Mesures d’accompagnement de l’extension
Suite à l’extension de la protection, la loi du 18 avril 2001 telle que modifiée prévoit des mesures d’accompagnement couvrant les 20 années supplémentaires :
- les artistes disposent à présent d’un droit de résiliation du contrat (« use it or lose it clause ») si, 50 ans après le fait générateur (communication licite au public ou publication licite), le producteur de phonogrammes ne met plus en vente une quantité suffisante de copies ou ne les met pas à disposition du public en format numérique ou analogique. Ce droit est effectif un an après notification au producteur dont les droits expirent suite à l’application de la présente disposition (article 2, (3))

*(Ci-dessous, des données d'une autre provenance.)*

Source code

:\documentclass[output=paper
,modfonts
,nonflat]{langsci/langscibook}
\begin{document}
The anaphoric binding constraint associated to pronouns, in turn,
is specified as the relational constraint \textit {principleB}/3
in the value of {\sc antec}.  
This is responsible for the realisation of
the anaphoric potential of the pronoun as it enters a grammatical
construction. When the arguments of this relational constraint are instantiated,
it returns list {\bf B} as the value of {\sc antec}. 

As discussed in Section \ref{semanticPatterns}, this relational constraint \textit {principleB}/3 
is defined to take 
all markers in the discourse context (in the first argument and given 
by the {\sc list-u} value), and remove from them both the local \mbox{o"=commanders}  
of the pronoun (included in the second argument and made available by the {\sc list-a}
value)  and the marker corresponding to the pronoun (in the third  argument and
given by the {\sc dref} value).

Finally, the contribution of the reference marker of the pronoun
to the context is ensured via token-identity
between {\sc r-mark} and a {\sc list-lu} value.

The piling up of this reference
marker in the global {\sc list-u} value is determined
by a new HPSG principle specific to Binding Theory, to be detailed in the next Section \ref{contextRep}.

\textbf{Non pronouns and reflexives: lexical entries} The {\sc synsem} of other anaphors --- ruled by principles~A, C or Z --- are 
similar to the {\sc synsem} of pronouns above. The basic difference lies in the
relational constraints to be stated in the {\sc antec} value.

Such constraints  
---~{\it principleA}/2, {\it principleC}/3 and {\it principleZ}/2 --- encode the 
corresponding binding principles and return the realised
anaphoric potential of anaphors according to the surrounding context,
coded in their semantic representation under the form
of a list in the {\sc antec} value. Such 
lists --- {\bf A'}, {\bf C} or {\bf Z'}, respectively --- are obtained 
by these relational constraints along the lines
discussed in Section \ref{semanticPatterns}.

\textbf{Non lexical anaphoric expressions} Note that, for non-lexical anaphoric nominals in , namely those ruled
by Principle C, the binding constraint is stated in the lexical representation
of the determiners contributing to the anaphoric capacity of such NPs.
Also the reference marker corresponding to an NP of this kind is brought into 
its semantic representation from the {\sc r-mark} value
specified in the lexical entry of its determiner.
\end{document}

- concernant les artistes dont la rémunération n’est pas récurrente, ils auront dorénavant droit à une rémunération annuelle supplémentaire se montant à 20 % des recettes perçues l’année précédente par le producteur pour la distribution, reproduction et mise à disposition du phonogramme. Cette rémunération supplémentaire est exigible après écoulement de la 50e année suivant le fait générateur ;
- enfin, dans les contrats de cession ou de licence prévoyant une rémunération récurrente, la rémunération, au-delà de la 50e année, ne peut être diminuée par le paiement d’avances ou l’octroi de déductions définis au contrat (« clean slate clause »).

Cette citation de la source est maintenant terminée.